⚙ Hardware ◈ Models ◎ Forecast

The hardware wall

Raw compute (FLOPs/$) improves quickly. Memory bandwidth and VRAM capacity — the resources that actually gate inference speed and model size — improve much slower, and the consumer tier is falling further behind datacenters every year.

Bandwidth gap

7×

Consumer (~1.8 TB/s) vs Rubin (13 TB/s) in 2026

VRAM gap

9×

Consumer 32 GB vs Rubin 288 GB

Consumer GPU freeze

2 yrs

No new Nvidia consumer card until ~2028 (RTX 60 series)

Bandwidth per $ trend

Flat

$/GB/s has barely improved at the flagship tier since 2020

The bandwidth race

Consumer and datacenter GPU memory bandwidth in GB/s. Both improve over time — but the datacenter curve is accelerating while consumer is stalling. The gap that was 3× in 2022 is over 7× by 2026.

2022 inflection point. The H100 SXM launched with 3,350 GB/s — 3.3× the RTX 4090's 1,008 GB/s. Before this, the gap was more modest. After this, it widens fast.

2026: the freeze bites. Nvidia will ship no new consumer GPU in 2026. DRAM supply is constrained by AI chip demand. Meanwhile the Rubin datacenter GPU arrives at 13,000 GB/s. The consumer-to-datacenter ratio hits its worst level ever.

Why this matters for local inference. Decoding tokens is bandwidth-bound, not compute-bound. Each token requires reading all the model's active weights from memory. Speed scales almost linearly with bandwidth, not with FLOP count.

Bandwidth per dollar: stagnant at the top

Lower $/GB/s means better value. The RTX 3080 in 2020 was actually better value than anything Nvidia shipped in the four years after it. The RTX 5090 only just returns to 2020 levels — and only at MSRP, which is rarely the street price.

Consumer flagship $/GB/s at launch

Lower = better value. Dotted = street price (typically higher than MSRP).

VRAM capacity (GB)

Consumer VRAM was flat at 24 GB for five years.

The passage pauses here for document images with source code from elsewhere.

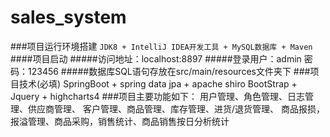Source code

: # sales_system
###项目运行环境搭建
`JDK8 + IntelliJ IDEA开发工具 + MySQL数据库 + Maven`
####项目启动
#####访问地址：localhost:8897
#####登录用户：admin     密码：123456
#####数据库SQL语句存放在src/main/resources文件夹下
###项目技术(必填)
    SpringBoot + spring data jpa + apache shiro
    BootStrap + Jquery + highcharts4
###项目主要功能如下：
用户管理、角色管理、日志管理、供应商管理、
客户管理、商品管理、库存管理、进货/退货管理、
商品报损，报溢管理、商品采购，销售统计、商品销售按日分析统计
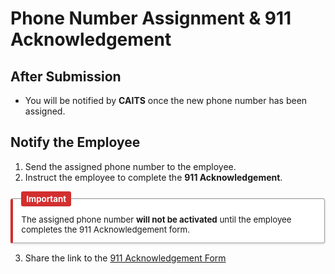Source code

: # Phone Number Assignment & 911 Acknowledgement

## After Submission

- You will be notified by **CAITS** once the new phone number has been assigned.

## Notify the Employee

1. Send the assigned phone number to the employee.
2. Instruct the employee to complete the **911 Acknowledgement**.

<fieldset style="
  border-left: 4px solid #d32f2f;
  background-color: #ffffff;
  padding: 1em;
  margin: 1em 0;
  border-radius: 4px;
  box-shadow: 0 1px 3px rgba(0,0,0,0.1);
  max-width: 700px;
  width: 100%;
  box-sizing: border-box;
  font-size: 0.95em;
">
  <legend style="
    font-weight: bold;
    color: #ffffff;
    background-color: #d32f2f;
    padding: 0.3em 0.6em;
    border-radius: 3px;
  ">
    Important
  </legend>
    The assigned phone number <strong>will not be activated</strong> until the employee completes the 911 Acknowledgement form.
</fieldset>

3. Share the link to the <a href="https://iunetworks-fireform.eas.iu.edu/online/form/authen/e911" target="_blank"> 911 Acknowledgement Form</a>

The RTX 3080 anomaly. In 2020, Nvidia cut the price while boosting bandwidth. The $699 RTX 3080 at $0.92/GB/s was better value than anything that followed. The lesson: don't assume bandwidth per dollar always improves.

Consumer VRAM is a brick wall. The flagship consumer GPU had 24 GB from 2020 (RTX 3090) through 2024 (RTX 4090). The RTX 5090 raised this to 32 GB in 2025 — but at $3,200–3,500 street price, the VRAM-per-dollar regression is severe.

What speed can you expect today?

RTX 4090 (24 GB, 1,008 GB/s) is the realistic anchor of a $3.5–5k build today. Speed is primarily determined by active parameter count — which is why MoE models are a qualitative shift.

Model	Type	VRAM (Q4)	Active params	Speed on 4090	Fits in $5k box?
Qwen2.5-7B	Dense	~5 GB	7B	~110 tok/s	Yes
Qwen2.5-14B	Dense	~9 GB	14B	~80 tok/s	Yes
Qwen3-30B-A3B	MoE (3B active)	~18 GB	3B active	~100–130 tok/s	Yes
Gemma 3 27B	Dense	~16 GB	27B	~35–45 tok/s	Yes
Qwen2.5-32B	Dense	~20 GB	32B	~30–40 tok/s	Yes (tight)
Llama 3.3 70B	Dense	~38 GB	70B	~42–52 tok/s	No — needs 2× 4090
Qwen3-235B-A22B	MoE (22B active)	~130 GB	22B active	~25–40 tok/s	No — needs ~6× 4090

FLOPs per dollar vs. bandwidth per dollar

This is the key divergence. FLOPs per dollar (what gets quoted in trend analyses) improves quickly. Bandwidth per dollar — what actually gates inference speed — does not. Treating the "2.1 year doubling" as if it applies to inference is the most common mistake in forecasting local model deployment.

The FLOP number is a trap for inference forecasting. FP16 FLOP/$ doubles roughly every 2.1 years. But a single forward pass on a 30B model needs roughly 60 GB of weight data moved from memory — and bandwidth isn't keeping pace. Buying more FLOPs doesn't help if you can't feed the GPU fast enough.

MoE is the partial escape hatch. By activating only 3B of 30B parameters per token, Qwen3-30B-A3B only needs to transfer ~6 GB of weights per forward pass instead of ~60 GB. This brings the bandwidth requirement back to something consumer hardware can handle. But it doesn't help with long contexts, where KV cache growth adds its own bandwidth pressure.